Relativamente aos consumidores, Lust explica que os seus “produtos” são comprados por 60% dos homens e 40% das mulheres entre 25 e 45 anos. Segundo Anneke Necro, embora anteriormente o consumidor fosse um homem entre 20 e 40 anos, a pandemia causou um ‘boom’ de consumidoras na sua conta OnlyFans.

 

PORNOGRAFIA: SIM OU NÃO?

A disputa entre as visões da ética do cinema adulto continua e parece um caminho longo, pois são muitas as outras mulheres que argumentam que o benefício económico da pornografia está inerentemente ligado ao patriarcado e que a ideia de ‘pornografia feminista’ é falsa porque “não deixa de fazer parte de uma indústria masculina”. Para esse grupo, enquanto houver oferta e demanda dentro da pornografia, a figura da mulher será prejudicada, sendo necessário destruir a pornografia para preservar os direitos das mulheres.
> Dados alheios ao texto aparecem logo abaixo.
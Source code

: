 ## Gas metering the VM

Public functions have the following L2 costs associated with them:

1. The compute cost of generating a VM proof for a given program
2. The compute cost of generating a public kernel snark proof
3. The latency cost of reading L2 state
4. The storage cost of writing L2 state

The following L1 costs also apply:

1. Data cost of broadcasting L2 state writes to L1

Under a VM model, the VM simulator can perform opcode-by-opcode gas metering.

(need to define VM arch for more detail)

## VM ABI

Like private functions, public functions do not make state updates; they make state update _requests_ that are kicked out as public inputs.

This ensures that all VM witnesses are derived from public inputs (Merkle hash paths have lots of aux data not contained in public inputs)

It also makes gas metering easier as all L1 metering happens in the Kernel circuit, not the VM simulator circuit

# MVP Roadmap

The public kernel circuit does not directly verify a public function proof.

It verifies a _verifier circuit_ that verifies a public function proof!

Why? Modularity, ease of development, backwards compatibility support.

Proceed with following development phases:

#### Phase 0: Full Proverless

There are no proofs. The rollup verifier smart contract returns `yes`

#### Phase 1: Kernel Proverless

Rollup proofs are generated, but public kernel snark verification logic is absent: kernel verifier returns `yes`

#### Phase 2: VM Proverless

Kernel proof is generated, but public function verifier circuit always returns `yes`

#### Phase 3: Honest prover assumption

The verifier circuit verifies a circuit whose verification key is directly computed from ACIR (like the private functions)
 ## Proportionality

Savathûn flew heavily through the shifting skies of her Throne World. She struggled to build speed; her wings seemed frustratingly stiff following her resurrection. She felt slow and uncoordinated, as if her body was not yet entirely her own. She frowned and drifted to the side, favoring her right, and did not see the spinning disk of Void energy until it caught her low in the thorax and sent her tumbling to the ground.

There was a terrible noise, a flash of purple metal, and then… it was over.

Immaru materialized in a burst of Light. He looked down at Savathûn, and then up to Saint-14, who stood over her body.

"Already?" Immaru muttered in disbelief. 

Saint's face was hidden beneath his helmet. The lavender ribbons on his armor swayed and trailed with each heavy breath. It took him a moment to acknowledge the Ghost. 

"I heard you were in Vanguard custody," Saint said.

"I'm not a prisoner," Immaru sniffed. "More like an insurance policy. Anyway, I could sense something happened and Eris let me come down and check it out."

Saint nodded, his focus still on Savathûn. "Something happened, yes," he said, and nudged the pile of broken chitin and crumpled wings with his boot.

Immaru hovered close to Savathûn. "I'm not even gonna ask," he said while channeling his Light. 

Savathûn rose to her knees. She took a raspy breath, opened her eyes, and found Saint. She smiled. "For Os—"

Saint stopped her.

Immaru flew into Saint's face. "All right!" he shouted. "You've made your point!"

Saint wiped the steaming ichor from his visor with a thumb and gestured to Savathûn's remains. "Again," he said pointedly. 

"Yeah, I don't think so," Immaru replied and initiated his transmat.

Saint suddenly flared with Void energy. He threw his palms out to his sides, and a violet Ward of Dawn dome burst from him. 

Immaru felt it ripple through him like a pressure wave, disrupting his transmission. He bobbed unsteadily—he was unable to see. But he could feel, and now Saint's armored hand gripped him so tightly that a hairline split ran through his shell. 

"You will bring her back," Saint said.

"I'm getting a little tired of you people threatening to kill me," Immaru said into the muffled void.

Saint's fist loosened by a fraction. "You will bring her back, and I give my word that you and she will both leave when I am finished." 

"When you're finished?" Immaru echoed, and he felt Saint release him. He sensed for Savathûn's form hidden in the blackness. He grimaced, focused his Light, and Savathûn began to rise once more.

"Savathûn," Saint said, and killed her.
Apesar de concordar afirmando que na sexualidade, como em todas as outras áreas, há preferências, gostos e fantasias muito distintos, Catarina Lucas explica que “o problema é que a pornografia sempre foi vista como algo errado, pecaminoso e até como uma infidelidade”. Além disso, a especialista conta que “o seu consumo sempre foi gerando insegurança ao outro/a que assume que ‘o que tem em casa não chega’. A visualização de pornografia está incluída até em programas de terapia sexual. O importante é ter alguns cuidados no tipo de pornografia que se consome, pois algumas fronteiras são ténues”, revela.

Pérez Lindo sublinha a importância da educação sexual: “É absolutamente essencial. Sem ela, a pornografia não faz sentido. É preciso entender que o que a constitui são fantasias. O mau não é a pornografia, mas sim a falta de educação”. Porém, a psicóloga social especializada no atendimento à mulher, Nerea Sanchís, discorda, afirmando ao El Confidencial que “com uma boa educação afetivo sexual, a pornografia não seria necessária”.

A verdade é que só o tempo é que legitimará este conteúdo que, segundo Lust, “não pretende ser concebido como uma ‘pornografia alternativa’, mas sim “tornar-se a norma”.